The Court of Appeal has also helpfully stated that it does not agree with the view of the High Court in Telco Technology Services Ltd v Ministry of Education [2014] NZHC 213 that, in a commercial context, "the vacuum created by an absence of specific legislative provisions may be filled by public law principles such as natural justice and procedural fairness". 

The Court of Appeal commented that, even though the Ministry's development of a problem gambling strategy was a public act with public consequences, the Foundation's judicial review claim did not relate to the public nature of the decision; but rather its own disappointed commercial interests.  Accordingly, judicial review of the Ministry's procurement decision was not possible in this case.  Further, the Court of Appeal vindicated the Ministry's procurement process after the High Court had granted judicial review on three grounds.

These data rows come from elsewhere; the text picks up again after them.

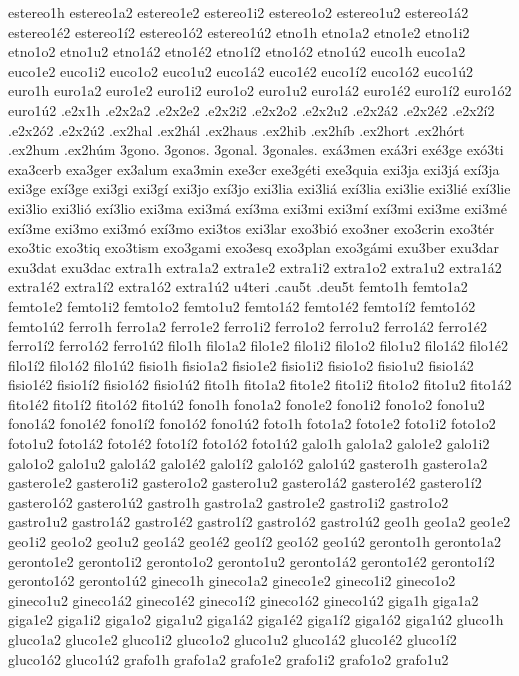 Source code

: {estereo1h
estereo1a2 estereo1e2 estereo1i2 estereo1o2 estereo1u2
estereo1á2 estereo1é2 estereo1í2 estereo1ó2 estereo1ú2
etno1h
etno1a2 etno1e2 etno1i2 etno1o2 etno1u2
etno1á2 etno1é2 etno1í2 etno1ó2 etno1ú2
euco1h
euco1a2 euco1e2 euco1i2 euco1o2 euco1u2
euco1á2 euco1é2 euco1í2 euco1ó2 euco1ú2
euro1h
euro1a2 euro1e2 euro1i2 euro1o2 euro1u2
euro1á2 euro1é2 euro1í2 euro1ó2 euro1ú2
.e2x1h
.e2x2a2 .e2x2e2 .e2x2i2 .e2x2o2 .e2x2u2
.e2x2á2 .e2x2é2 .e2x2í2 .e2x2ó2 .e2x2ú2
.ex2hal
.ex2hál
.ex2haus
.ex2hib
.ex2híb
.ex2hort
.ex2hórt
.ex2hum
.ex2húm
3gono.
3gonos.
3gonal.
3gonales.
exá3men
exá3ri
exé3ge
exó3ti
exa3cerb
exa3ger
ex3alum
exa3min
exe3cr
exe3géti
exe3quia
exi3ja
exi3já
exí3ja
exi3ge
exí3ge
exi3gi
exi3gí
exi3jo
exí3jo
exi3lia
exi3liá
exí3lia
exi3lie
exi3lié
exí3lie
exi3lio
exi3lió
exí3lio
exi3ma
exi3má
exí3ma
exi3mi
exi3mí
exí3mi
exi3me
exi3mé
exí3me
exi3mo
exi3mó
exí3mo
exi3tos
exi3lar
exo3bió
exo3ner
exo3crin
exo3tér
exo3tic
exo3tiq
exo3tism
exo3gami
exo3esq
exo3plan
exo3gámi
exu3ber
exu3dar
exu3dat
exu3dac
extra1h
extra1a2 extra1e2 extra1i2 extra1o2 extra1u2
extra1á2 extra1é2 extra1í2 extra1ó2 extra1ú2
u4teri
.cau5t
.deu5t
femto1h
femto1a2 femto1e2 femto1i2 femto1o2 femto1u2
femto1á2 femto1é2 femto1í2 femto1ó2 femto1ú2
ferro1h
ferro1a2 ferro1e2 ferro1i2 ferro1o2 ferro1u2
ferro1á2 ferro1é2 ferro1í2 ferro1ó2 ferro1ú2
filo1h
filo1a2 filo1e2 filo1i2 filo1o2 filo1u2
filo1á2 filo1é2 filo1í2 filo1ó2 filo1ú2
fisio1h
fisio1a2 fisio1e2 fisio1i2 fisio1o2 fisio1u2
fisio1á2 fisio1é2 fisio1í2 fisio1ó2 fisio1ú2
fito1h
fito1a2 fito1e2 fito1i2 fito1o2 fito1u2
fito1á2 fito1é2 fito1í2 fito1ó2 fito1ú2
fono1h
fono1a2 fono1e2 fono1i2 fono1o2 fono1u2
fono1á2 fono1é2 fono1í2 fono1ó2 fono1ú2
foto1h
foto1a2 foto1e2 foto1i2 foto1o2 foto1u2
foto1á2 foto1é2 foto1í2 foto1ó2 foto1ú2
galo1h
galo1a2 galo1e2 galo1i2 galo1o2 galo1u2
galo1á2 galo1é2 galo1í2 galo1ó2 galo1ú2
gastero1h
gastero1a2 gastero1e2 gastero1i2 gastero1o2 gastero1u2
gastero1á2 gastero1é2 gastero1í2 gastero1ó2 gastero1ú2
gastro1h
gastro1a2 gastro1e2 gastro1i2 gastro1o2 gastro1u2
gastro1á2 gastro1é2 gastro1í2 gastro1ó2 gastro1ú2
geo1h
geo1a2 geo1e2 geo1i2 geo1o2 geo1u2
geo1á2 geo1é2 geo1í2 geo1ó2 geo1ú2
geronto1h
geronto1a2 geronto1e2 geronto1i2 geronto1o2 geronto1u2
geronto1á2 geronto1é2 geronto1í2 geronto1ó2 geronto1ú2
gineco1h
gineco1a2 gineco1e2 gineco1i2 gineco1o2 gineco1u2
gineco1á2 gineco1é2 gineco1í2 gineco1ó2 gineco1ú2
giga1h
giga1a2 giga1e2 giga1i2 giga1o2 giga1u2
giga1á2 giga1é2 giga1í2 giga1ó2 giga1ú2
gluco1h
gluco1a2 gluco1e2 gluco1i2 gluco1o2 gluco1u2
gluco1á2 gluco1é2 gluco1í2 gluco1ó2 gluco1ú2
grafo1h
grafo1a2 grafo1e2 grafo1i2 grafo1o2 grafo1u2
}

The Court of Appeal found that the Mandatory Rules of Procurement by Departments (and now the Government Rules of Sourcing) are not in themselves able to be enforced by disaffected tenderers through judicial review.  The High Court had indicated that a breach of the Mandatory Rules, unless immaterial, would vitiate the relevant procurement decision on the grounds of error of law.  The Court of Appeal disagreed, stating that, although the Mandatory Rules bind the Ministry, since the Rules are administrative rules rather than legislation, the consequences of a breach of the Rules in the judicial review context will depend on the nature and consequences of the Rule breached.

The Court of Appeal also stated that the High Court's finding that there was a lack of probative evidence for the Ministry's decision was a review of the merits of the decision rather than of the process.  Although the Ministry had, at one stage of the process, used a numbered ranking system to assess tenders, the High Court was wrong to characterise the decision-making process as one involving statistical analysis with only one possible result.

Further, the Court of Appeal was highly critical of the High Court's approach to bias.  The High Court had applied the Saxmere standard for judicial bias to the members of the panel considering the tenders:  whether a fair-minded and reasonable lay observer would reasonably apprehend that the decision-maker might not bring an impartial mind to the issue.  The Court of Appeal interpreted this as effectively requiring the panel to be made up of individuals with no previous involvement in the problem gambling sector.  Although the Mandatory Rules refer to the elimination of conflicts of interest in procurement decision-making, the Court of Appeal found that it would be unworkable, and not in the public interest, to subject procurement decision-makers to the Saxmere standard.  Instead, what is required of procurement decision-makers is fairness, good faith, honesty, and a willingness to consider information which might change the decision-maker's view.

The Court of Appeal decision should be welcomed by all public sector agencies conducting procurements.  It restores the flexibility required for agencies to conduct effective procurements, while ensuring that serious deficiencies in procurement processes can, in extreme cases, be rectified by way of judicial review.  Public sector agencies are now again able to conduct procurement processes with less risk that a disaffected tenderer will be able to successfully challenge decisions for solely commercial reasons.